I'm six months into making a conscious effort to become a writer. I have found that I really struggle to actually get any writing done. This produces a great deal of panic or guilt, depending on the day. I complain to very few people about this because A. I haven't shared with very many people that I'm trying to make a career change and B. to those that I have, I'm embarrassed. Because, really, how hard is it to sit down and type? One person in particular, who has had the 'privilege' of hearing me complain, has suggested that I look at my behaviors. When he first said this I immediately balked. My lack of writing had nothing to do with my behaviors. It has everything to do with the demands on my time and I rattled off the names of my three kids, my husband and 'the house.' I may have even thrown the dog's name in there. But his observation stayed with me.

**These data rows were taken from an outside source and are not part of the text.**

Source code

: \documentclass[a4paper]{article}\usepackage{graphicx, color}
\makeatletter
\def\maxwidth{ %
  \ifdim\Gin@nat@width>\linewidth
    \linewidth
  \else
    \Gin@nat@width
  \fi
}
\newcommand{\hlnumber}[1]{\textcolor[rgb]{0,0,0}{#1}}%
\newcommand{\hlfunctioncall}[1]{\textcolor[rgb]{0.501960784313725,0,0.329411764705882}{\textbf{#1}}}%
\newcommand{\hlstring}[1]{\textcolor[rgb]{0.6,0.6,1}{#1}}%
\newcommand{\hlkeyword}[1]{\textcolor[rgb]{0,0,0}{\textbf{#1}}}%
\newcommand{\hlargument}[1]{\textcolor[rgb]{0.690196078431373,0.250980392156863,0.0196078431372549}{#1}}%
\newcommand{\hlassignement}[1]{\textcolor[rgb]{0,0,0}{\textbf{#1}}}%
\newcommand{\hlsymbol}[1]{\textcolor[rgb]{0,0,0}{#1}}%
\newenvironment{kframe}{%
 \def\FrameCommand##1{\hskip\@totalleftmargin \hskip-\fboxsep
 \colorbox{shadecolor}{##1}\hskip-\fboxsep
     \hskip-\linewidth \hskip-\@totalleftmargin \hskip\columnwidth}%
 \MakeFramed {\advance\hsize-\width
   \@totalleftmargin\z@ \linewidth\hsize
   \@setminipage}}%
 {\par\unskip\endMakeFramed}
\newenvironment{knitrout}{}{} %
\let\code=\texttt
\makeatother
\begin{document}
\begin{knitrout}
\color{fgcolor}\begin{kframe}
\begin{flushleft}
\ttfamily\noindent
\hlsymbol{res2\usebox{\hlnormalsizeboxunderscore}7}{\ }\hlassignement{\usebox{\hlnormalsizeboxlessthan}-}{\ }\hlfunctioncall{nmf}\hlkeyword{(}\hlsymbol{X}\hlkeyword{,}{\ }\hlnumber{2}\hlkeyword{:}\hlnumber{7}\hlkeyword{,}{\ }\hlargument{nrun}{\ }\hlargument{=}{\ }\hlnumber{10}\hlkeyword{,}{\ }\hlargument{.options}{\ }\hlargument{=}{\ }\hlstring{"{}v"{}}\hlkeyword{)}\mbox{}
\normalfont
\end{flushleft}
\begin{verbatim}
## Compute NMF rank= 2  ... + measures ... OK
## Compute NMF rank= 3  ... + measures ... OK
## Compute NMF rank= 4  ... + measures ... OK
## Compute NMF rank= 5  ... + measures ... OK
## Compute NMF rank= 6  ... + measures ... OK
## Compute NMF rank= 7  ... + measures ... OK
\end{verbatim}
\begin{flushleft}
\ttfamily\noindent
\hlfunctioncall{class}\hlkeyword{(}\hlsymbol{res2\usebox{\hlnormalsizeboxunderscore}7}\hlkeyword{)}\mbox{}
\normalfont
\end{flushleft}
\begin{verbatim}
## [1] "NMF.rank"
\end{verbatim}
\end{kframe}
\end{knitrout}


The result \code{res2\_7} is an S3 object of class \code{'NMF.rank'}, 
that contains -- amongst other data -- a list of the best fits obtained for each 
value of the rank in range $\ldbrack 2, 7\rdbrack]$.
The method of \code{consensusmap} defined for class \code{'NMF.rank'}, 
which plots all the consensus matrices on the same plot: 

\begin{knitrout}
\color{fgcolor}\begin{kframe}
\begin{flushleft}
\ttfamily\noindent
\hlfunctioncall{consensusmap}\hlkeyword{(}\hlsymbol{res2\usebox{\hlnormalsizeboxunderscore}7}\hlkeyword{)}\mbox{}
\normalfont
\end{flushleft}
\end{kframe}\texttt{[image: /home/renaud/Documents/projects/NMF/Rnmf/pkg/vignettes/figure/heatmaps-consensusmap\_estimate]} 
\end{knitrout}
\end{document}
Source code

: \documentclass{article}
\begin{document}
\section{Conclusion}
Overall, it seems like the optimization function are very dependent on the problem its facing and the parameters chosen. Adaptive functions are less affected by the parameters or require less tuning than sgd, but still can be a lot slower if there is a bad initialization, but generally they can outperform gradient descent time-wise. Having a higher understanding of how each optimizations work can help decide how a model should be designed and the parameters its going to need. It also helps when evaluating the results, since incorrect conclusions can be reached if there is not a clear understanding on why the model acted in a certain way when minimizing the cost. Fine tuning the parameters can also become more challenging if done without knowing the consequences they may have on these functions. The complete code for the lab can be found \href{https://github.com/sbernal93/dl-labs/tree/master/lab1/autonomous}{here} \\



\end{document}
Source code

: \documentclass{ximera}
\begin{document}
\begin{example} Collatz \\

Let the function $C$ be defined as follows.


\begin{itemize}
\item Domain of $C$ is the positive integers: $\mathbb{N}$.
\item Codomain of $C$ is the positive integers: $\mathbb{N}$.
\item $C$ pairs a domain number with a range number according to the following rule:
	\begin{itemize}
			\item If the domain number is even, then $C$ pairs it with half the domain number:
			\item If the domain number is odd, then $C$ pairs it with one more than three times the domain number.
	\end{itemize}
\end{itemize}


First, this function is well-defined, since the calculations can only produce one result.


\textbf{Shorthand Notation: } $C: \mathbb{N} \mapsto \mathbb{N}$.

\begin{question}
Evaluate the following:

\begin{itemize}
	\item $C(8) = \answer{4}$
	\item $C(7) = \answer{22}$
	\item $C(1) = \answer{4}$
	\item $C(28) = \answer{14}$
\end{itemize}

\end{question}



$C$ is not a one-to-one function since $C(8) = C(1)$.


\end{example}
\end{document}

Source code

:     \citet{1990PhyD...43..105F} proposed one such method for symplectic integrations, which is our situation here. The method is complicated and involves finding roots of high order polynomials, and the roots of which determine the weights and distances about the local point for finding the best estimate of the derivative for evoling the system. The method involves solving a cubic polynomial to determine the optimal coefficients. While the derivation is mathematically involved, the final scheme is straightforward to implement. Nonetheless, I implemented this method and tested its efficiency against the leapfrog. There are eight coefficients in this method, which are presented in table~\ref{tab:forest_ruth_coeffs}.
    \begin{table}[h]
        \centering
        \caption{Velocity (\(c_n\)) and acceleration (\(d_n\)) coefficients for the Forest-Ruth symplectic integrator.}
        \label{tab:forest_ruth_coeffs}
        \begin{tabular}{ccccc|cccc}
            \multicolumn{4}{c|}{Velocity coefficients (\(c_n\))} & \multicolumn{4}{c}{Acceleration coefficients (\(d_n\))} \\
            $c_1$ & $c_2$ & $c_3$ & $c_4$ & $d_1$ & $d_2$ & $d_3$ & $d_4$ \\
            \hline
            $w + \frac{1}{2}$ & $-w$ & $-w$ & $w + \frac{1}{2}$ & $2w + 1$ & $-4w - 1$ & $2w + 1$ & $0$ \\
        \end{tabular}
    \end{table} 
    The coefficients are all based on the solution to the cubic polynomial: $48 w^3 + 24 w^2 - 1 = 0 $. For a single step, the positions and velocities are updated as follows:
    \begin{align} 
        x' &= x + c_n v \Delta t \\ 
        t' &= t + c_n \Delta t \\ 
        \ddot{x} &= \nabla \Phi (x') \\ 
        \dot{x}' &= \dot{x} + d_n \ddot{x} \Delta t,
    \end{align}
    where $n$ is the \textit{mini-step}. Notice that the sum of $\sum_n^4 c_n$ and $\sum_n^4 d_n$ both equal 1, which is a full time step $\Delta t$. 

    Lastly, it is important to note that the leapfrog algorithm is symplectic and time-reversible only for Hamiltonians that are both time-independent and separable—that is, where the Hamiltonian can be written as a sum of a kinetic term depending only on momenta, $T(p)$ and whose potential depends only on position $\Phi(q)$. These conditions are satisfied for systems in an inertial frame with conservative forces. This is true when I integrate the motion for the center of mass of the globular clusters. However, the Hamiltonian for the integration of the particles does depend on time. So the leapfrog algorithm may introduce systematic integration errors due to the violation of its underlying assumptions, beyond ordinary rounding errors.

I started to read more blogs and articles that talked about writing practices, the best/worst writing advice, how they made the transition from X career to writing, how they juggle competing demands. I felt very relieved to see that many have the same struggles and fears that I do. But what really got me to think about looking at my behaviors was how dedicated writers made the time to write. That's what sets them apart from me and when the proverbial light bulb went off over my head. It IS my behaviors. It is me not taking the 10 minutes here, sneaking 20 minutes there. It is me putting the 'if I can't have at least an hour of solid writing time I'm not going to do it' wall. It's allowing what I call "Writer's ADHD" rule when I do sit down to write: re-reading what I've written, re-writing, looking things up on the fly, checking in on the author/writing websites I have bookmarked, starting a new novel for the latest idea I had that morning in the shower.
So this week is Spring Break for my kids. We made plans back in the middle of frigid February to get the heck out of NY for this week. We rented a house right on the ocean…it's beautiful and very restful (and warm!!). I brought my lap top and told myself that I was going to write 1,000 words a day while we were here. Of all the story ideas I have started, there is one in particular that is jumping up and down, arms waving, saying "Pick me!" And I've done it. It helps (a lot) that I don't have all the responsibilities I do if I was home. But when my husband offers to take the youngest to the beach I let him. When said child is crying I don't run to intercede. I let my husband or his sisters handle it. My daughters entertain themselves. Dinners are quick and easy. I am looking at websites as I drink coffee in the morning. I am not trying to write the story perfectly the first time around. I'm just letting it out as it comes to me.
I want to be able to say that I'm a dedicated writer. I recognize it is easy to start these new behaviors in this less demanding environment. The trick will be if I can practice them when I get back to the (hopefully warmer) real world.